Mohamed Soulaïmana, l'ambassadeur des Comores en France a été convoqué au Quai d'Orsay lundi dernier, suite à l’intransigeance de son pays d’accueillir les refoulés de Mayotte. Une convocation qui sonne comme de la réciprocité après la convocation par le ministère comorien des affaires étrangères du chargé d'affaire de l'ambassade de France à Moroni le 16 mars dernier.
L'ambassadeur des Comores en France a été convoqué au ministère français des affaires étrangères. Une convocation, d'après la diplomatie française, motivée par le refus de son pays d'accueillir les refoulés de l'île de Mayotte secouée par une crise sociale sans précédent. Il « a été rappelé » à Mohamed Soulaimana « la grave préoccupation quant aux conséquences pour Mayotte des mesures notifiées la semaine dernière par les autorités comoriennes », indique le ministère de l'Europe et des Affaires étrangères dans un communiqué de presse électronique.

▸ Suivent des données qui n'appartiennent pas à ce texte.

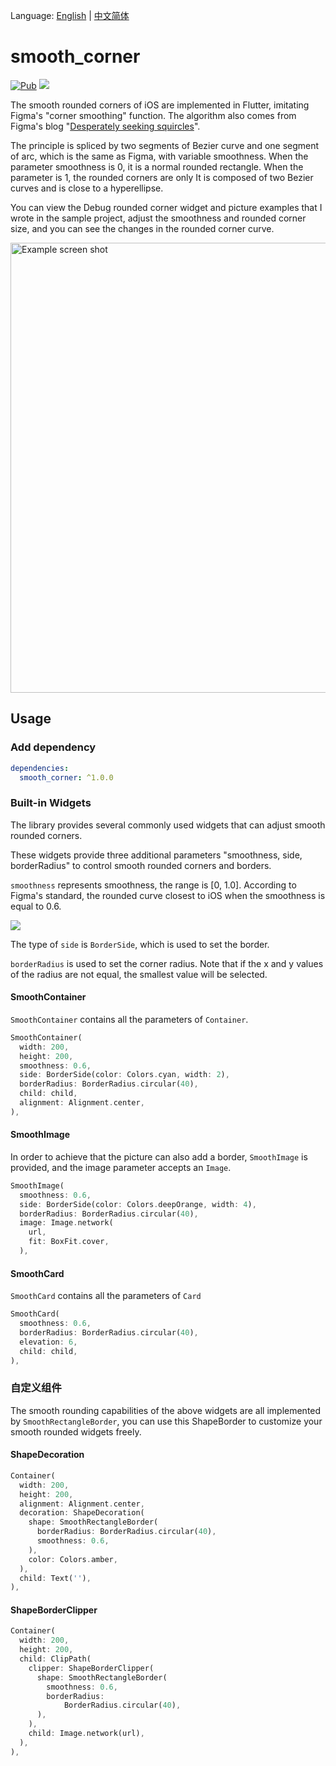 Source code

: Language: [English](README.md) | [中文简体](README_CN.md)

# smooth_corner

[![Pub](https://img.shields.io/badge/pub-1.0.0-blue?style=flat-square)](https://pub.dev/packages/smooth_corner) ![](https://img.shields.io/badge/platform-flutter%7Cflutter--web-red?style=flat-square)

The smooth rounded corners of iOS are implemented in Flutter, imitating Figma's "corner smoothing" function. The algorithm also comes from Figma's blog "[Desperately seeking squircles](https://www.figma.com/blog/desperately-seeking-squircles/)".

The principle is spliced by two segments of Bezier curve and one segment of arc, which is the same as Figma, with variable smoothness. When the parameter smoothness is 0, it is a normal rounded rectangle. When the parameter is 1, the rounded corners are only It is composed of two Bezier curves and is close to a hyperellipse.

You can view the Debug rounded corner widget and picture examples that I wrote in the sample project, adjust the smoothness and rounded corner size, and you can see the changes in the rounded corner curve.

<img width="720" alt="Example screen shot" src="https://user-images.githubusercontent.com/17538852/148490341-82821630-e4e7-4858-862d-d74049bd4002.png">



## Usage

### Add dependency 

```yaml
dependencies:
  smooth_corner: ^1.0.0
```



### Built-in Widgets

The library provides several commonly used widgets that can adjust smooth rounded corners.

These widgets provide three additional parameters "smoothness, side, borderRadius" to control smooth rounded corners and borders.

`smoothness` represents smoothness, the range is [0, 1.0]. According to Figma's standard, the rounded curve closest to iOS when the smoothness is equal to 0.6.

![](https://user-images.githubusercontent.com/17538852/148515898-79b29e88-c709-481c-b326-2ff92246cfa2.png)

The type of `side` is `BorderSide`, which is used to set the border.

`borderRadius` is used to set the corner radius. Note that if the x and y values of the radius are not equal, the smallest value will be selected.



#### SmoothContainer

`SmoothContainer` contains all the parameters of `Container`.

```dart
SmoothContainer(
  width: 200,
  height: 200,
  smoothness: 0.6,
  side: BorderSide(color: Colors.cyan, width: 2),
  borderRadius: BorderRadius.circular(40),
  child: child,
  alignment: Alignment.center,
),
```



#### SmoothImage

In order to achieve that the picture can also add a border, `SmoothImage` is provided, and the image parameter accepts an `Image`.
```dart
SmoothImage(
  smoothness: 0.6,
  side: BorderSide(color: Colors.deepOrange, width: 4),
  borderRadius: BorderRadius.circular(40),
  image: Image.network(
    url,
    fit: BoxFit.cover,
  ),
```



#### SmoothCard

`SmoothCard` contains all the parameters of `Card`

```dart
SmoothCard(
  smoothness: 0.6,
  borderRadius: BorderRadius.circular(40),
  elevation: 6,
  child: child,
),
```



### 自定义组件

The smooth rounding capabilities of the above widgets are all implemented by `SmoothRectangleBorder`, you can use this ShapeBorder to customize your smooth rounded widgets freely.



#### ShapeDecoration

```dart
Container(
  width: 200,
  height: 200,
  alignment: Alignment.center,
  decoration: ShapeDecoration(
    shape: SmoothRectangleBorder(
      borderRadius: BorderRadius.circular(40),
      smoothness: 0.6,
    ),
    color: Colors.amber,
  ),
  child: Text(''),
),
```



#### ShapeBorderClipper

```dart
Container(
  width: 200,
  height: 200,
  child: ClipPath(
    clipper: ShapeBorderClipper(
      shape: SmoothRectangleBorder(
        smoothness: 0.6,
        borderRadius:
            BorderRadius.circular(40),
      ),
    ),
    child: Image.network(url),
  ),
),
```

Le Quai d'Orsay qui appelle de nouveau à la « levée immédiate » des mesures empêchant « le retour de ressortissants comoriens entrés irrégulièrement à Mayotte ».
La diplomatie française s'est également dit déterminée « à faire progresser la coopération régionale conformément aux orientations fixées lors du dernier comité interministériel pour la coopération internationale et le développement, dans l’intérêt mutuel de la France et des Comores ».
La convocation sonne comme une mesure de réciprocité, après la convocation le 16 mars dernier du chargé d'affaires de l'ambassade de France à Moroni. « Le Ministre des Affaires étrangères et de la Coopération internationale, M. Souef Mohamed El-Amine, a convoqué le samedi 17 mars à 16h 00 la Chargée d’Affaires de l’Ambassade de France aux Comores (en l’absence de l’ambassadrice) au sujet de la situation qui prévaut à Mayotte », peut-on lire.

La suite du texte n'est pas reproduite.